Additionally, the type of system can affect your reoccurring costs.
For instance, whether your system is recovery or nonrecovery will affect your monthly water bills. Recovery systems recirculate water while nonrecovery systems do not; as a result, recovery systems use less water.
The cheapest low-end option would be the Kratky method, for which you’d only need basic hydroponic materials and an opaque container with openings for the plants.
Size of System
The size of your system plays a huge role in determining how much hydroponic systems cost.
If you’re farming as a hobby, a smaller, cheaper system is adequate. If you’re trying to produce a high volume, you’ll need a larger system, which will be more expensive.
Additionally, the desired type of crop will influence the size of your system.

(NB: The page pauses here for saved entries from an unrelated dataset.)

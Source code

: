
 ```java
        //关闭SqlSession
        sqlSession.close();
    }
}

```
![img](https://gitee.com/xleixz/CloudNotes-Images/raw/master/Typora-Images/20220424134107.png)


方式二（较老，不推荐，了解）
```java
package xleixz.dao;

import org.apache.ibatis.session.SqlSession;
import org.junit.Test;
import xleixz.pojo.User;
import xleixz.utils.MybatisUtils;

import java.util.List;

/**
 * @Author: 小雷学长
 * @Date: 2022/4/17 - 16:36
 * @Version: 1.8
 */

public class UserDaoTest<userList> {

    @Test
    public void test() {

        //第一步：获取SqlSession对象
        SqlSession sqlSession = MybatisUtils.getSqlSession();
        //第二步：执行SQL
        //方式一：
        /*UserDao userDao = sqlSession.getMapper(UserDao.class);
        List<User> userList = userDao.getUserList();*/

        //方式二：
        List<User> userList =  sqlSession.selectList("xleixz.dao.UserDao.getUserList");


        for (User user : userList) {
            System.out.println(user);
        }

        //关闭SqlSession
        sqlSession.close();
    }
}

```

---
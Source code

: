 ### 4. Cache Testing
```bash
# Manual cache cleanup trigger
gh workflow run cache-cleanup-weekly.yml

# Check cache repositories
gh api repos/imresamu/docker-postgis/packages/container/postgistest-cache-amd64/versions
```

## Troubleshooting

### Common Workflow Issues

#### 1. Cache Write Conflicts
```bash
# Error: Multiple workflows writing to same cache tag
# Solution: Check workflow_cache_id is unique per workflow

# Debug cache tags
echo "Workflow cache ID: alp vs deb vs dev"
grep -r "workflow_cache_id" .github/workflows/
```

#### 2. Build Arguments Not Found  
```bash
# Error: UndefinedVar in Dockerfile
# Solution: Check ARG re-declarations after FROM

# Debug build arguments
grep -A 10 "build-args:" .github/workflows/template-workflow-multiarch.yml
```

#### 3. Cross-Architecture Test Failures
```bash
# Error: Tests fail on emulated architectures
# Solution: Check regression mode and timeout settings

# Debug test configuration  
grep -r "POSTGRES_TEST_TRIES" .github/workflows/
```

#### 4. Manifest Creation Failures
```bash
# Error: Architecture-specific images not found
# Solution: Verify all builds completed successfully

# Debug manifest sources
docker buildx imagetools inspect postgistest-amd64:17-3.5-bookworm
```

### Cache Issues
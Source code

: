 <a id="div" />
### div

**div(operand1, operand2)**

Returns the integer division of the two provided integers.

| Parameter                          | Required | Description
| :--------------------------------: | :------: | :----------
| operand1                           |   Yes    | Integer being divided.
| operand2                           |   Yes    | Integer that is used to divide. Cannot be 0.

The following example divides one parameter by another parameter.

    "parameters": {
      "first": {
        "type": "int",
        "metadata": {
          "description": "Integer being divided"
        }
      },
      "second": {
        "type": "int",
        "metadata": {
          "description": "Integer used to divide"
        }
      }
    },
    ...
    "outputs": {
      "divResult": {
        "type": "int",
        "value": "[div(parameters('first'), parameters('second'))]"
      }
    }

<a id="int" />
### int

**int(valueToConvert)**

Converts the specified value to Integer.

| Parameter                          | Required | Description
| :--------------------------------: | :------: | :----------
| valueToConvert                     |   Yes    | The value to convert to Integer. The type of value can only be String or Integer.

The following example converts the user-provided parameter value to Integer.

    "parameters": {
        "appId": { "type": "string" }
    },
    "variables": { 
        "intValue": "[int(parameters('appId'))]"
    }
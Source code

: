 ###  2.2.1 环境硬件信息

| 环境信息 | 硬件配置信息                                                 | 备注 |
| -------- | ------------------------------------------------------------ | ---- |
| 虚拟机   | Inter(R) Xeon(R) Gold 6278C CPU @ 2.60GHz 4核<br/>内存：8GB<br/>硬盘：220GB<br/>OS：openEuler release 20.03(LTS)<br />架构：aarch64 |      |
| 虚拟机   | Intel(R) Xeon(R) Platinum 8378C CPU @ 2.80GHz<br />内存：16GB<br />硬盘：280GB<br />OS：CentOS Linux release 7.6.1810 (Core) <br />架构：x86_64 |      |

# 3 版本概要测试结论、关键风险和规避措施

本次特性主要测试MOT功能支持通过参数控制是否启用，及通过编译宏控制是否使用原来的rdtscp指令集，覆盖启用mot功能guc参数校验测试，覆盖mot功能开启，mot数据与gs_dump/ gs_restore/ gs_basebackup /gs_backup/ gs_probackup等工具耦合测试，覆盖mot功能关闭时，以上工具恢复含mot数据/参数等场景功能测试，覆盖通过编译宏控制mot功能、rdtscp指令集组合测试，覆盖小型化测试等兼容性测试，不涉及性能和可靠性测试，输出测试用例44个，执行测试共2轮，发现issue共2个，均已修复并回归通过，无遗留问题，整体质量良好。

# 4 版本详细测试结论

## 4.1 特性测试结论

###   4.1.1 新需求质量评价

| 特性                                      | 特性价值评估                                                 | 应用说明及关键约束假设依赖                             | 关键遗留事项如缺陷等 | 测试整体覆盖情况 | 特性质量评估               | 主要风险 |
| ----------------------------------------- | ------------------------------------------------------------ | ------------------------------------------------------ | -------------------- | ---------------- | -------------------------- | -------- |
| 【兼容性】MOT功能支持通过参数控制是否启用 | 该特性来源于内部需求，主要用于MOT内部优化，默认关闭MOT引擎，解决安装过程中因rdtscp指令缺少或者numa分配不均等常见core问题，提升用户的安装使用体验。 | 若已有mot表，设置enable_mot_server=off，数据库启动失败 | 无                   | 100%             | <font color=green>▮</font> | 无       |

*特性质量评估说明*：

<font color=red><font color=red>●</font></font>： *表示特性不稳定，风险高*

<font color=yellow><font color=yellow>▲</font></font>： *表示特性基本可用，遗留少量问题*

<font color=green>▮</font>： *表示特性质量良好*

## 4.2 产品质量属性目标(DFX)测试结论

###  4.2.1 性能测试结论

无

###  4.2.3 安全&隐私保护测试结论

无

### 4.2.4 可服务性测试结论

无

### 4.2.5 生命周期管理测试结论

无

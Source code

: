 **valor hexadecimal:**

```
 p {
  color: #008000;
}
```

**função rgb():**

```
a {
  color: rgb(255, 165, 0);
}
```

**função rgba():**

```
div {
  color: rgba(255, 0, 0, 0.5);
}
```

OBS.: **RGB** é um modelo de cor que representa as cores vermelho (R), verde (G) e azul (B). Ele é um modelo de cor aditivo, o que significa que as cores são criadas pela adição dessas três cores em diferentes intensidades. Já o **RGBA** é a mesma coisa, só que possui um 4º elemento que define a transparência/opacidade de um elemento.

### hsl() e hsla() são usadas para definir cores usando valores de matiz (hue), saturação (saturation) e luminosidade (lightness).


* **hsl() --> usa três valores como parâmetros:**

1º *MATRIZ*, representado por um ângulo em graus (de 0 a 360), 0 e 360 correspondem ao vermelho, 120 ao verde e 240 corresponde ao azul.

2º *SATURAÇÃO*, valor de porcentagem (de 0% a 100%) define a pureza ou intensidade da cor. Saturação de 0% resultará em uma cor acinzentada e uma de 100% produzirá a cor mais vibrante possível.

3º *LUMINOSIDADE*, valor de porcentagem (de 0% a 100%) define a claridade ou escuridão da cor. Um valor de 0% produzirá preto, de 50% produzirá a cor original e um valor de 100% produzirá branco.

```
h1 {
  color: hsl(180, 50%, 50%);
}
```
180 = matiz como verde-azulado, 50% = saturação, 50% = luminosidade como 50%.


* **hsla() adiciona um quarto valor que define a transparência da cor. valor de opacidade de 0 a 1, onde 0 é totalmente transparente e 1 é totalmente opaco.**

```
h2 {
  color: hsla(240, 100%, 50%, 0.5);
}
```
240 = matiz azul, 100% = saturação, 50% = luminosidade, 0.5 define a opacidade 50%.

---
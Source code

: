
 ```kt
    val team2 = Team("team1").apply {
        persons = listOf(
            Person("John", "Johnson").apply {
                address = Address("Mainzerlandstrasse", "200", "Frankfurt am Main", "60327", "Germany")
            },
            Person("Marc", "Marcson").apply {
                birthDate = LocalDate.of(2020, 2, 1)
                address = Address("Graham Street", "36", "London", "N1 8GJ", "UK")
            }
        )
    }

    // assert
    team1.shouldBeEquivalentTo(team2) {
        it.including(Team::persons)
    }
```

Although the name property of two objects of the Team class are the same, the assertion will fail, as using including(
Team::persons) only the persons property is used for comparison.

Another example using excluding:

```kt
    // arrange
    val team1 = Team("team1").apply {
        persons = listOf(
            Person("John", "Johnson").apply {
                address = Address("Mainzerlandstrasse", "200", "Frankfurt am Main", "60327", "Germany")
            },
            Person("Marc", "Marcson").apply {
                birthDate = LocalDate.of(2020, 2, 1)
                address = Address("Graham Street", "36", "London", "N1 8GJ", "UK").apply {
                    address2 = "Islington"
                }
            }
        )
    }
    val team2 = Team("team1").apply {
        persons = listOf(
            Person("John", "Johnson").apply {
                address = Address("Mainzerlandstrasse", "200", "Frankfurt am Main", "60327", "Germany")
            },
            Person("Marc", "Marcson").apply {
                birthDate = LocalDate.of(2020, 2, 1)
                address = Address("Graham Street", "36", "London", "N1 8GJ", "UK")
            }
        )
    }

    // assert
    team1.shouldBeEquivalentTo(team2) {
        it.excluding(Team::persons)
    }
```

Some systems, typically the ones where crops share nutrient water, are only compatible with one type of crop per system, so if you want to diversify your selection, you’ll have to have multiple systems.
You’ll also have to consider whether you have the space for a vertical or horizontal system.
The level of control you have over your hydroponic system will also influence the price.
More control over aspects like temperature, water pressure, and humidity levels will bring the cost up in several ways.
First, if you want to incorporate controlled environment agriculture technology into your hydroponic system, the amount of money you spend on energy each month will increase.
Additionally, you will have to spend more money on maintenance as higher quality systems may require special expertise and parts to fix if something goes wrong. Whereas lower quality systems can be easily replaced if needed.
But having little environmental control has its own costs.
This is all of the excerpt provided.